The reason that 796 people in the anti-immigration riots of 2024 in the UK were arrested and charged almost immediately after the riots is simply because the state had no role in instigating rioters. Similarly, for the 2013 riots in the UK, within two months, 1,984 were prosecuted and an immediate custodial sentence given to 331.
Such precise figures are rarely released by the government in India, be they for the number of deaths or for convictions. When released, they are ambiguous. For example, as I show in my research, the official death toll in the Gujarat violence (excluding the 59 Hindu passengers who died in the train fire) was 1,044: 790 Muslims and 254 Hindus. But this also excluded the 228 people who had gone missing during the violence. Seven years later the 228 missing were declared dead. The final official death toll was publicized as 1,180 (again excluding the passengers) instead of 1,272 (1,044 + 228), but the government never explained this anomaly.

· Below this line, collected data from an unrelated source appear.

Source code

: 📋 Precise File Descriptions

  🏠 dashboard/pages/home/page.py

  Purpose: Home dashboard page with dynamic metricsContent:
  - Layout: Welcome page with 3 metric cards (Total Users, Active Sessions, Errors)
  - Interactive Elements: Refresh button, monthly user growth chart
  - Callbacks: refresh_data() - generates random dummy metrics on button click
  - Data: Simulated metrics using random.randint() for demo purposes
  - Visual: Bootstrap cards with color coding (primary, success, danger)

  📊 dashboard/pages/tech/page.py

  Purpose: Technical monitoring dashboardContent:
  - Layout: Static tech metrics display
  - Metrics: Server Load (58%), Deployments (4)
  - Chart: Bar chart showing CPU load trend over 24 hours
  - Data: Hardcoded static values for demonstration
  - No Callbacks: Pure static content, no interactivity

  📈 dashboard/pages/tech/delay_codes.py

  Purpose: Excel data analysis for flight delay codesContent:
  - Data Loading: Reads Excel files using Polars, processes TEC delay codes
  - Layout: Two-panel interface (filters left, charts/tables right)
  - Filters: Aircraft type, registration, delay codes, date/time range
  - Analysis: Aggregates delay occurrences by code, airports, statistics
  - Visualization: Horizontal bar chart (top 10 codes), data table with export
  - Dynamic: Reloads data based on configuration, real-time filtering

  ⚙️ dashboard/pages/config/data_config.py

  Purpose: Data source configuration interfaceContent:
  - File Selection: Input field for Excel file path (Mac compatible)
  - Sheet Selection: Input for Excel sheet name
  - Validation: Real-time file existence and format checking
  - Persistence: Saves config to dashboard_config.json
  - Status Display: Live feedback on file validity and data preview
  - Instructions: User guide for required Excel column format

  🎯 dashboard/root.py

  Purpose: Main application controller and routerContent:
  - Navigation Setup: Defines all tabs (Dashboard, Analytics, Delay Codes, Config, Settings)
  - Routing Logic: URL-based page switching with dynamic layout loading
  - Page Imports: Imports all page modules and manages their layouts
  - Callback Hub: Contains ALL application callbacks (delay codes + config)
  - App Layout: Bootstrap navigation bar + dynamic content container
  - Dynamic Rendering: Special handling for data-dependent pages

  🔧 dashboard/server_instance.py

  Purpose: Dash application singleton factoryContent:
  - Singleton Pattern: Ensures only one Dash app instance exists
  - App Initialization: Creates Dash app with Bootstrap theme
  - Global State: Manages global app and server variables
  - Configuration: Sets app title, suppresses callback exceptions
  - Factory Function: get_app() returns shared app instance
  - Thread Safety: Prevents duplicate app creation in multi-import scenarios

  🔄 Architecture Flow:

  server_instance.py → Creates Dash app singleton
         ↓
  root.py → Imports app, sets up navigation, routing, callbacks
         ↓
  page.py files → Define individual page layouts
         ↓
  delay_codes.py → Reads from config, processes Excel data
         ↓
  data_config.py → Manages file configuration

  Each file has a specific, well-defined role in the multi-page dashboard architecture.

There is one more crucial reason why convictions are important. Most perpetrators of violence are people known to the victims, usually their own neighbours. This is true for India and many other parts of the world. Courts investigating the murders of 2002 in Gujarat found identification parades to be unnecessary in several cases because the witness knew the victim.
For example, I show in my research that the mean distance travelled by perpetrators of the anti-Sikh attacks was 0.37 km from their homes, a walk of four-five minutes. Similarly, for Ahmedabad in Gujarat, this distance was 0.92 km, a walk of 8-10 minutes.
In state-orchestrated violence, the involvement of insiders makes strategic sense as they play a key role in identifying victims and navigating escape routes for attackers. Since convictions are few or protracted, the state finds no obligation to relocate victims who are usually the poor and have little means to relocate on their own.
For years, many are forced to live alongside the very neighbours who attacked their family and looted their property, with no legal or social recognition of their guilt. Once victims are compelled to share everyday spaces with their own perpetrators, they are also compelled to forge superficial relationships with them after the cessation of violence. Such survival mechanisms may not last very long for they hold serious implications for the recurrence of violence.
Talk is cheap. Apologies are necessary but rarely sufficient in helping repair the trauma of victims of mass violence and to prevent recurrent violence. But when the state itself is complicit in rioting, who will bell the cat?
Raheel Dhattiwala is a sociologist. She is the author of Keeping the Peace: Spatial Differences in Hindu-Muslim Violence in Gujarat in 2002 (Cambridge University Press, 2019).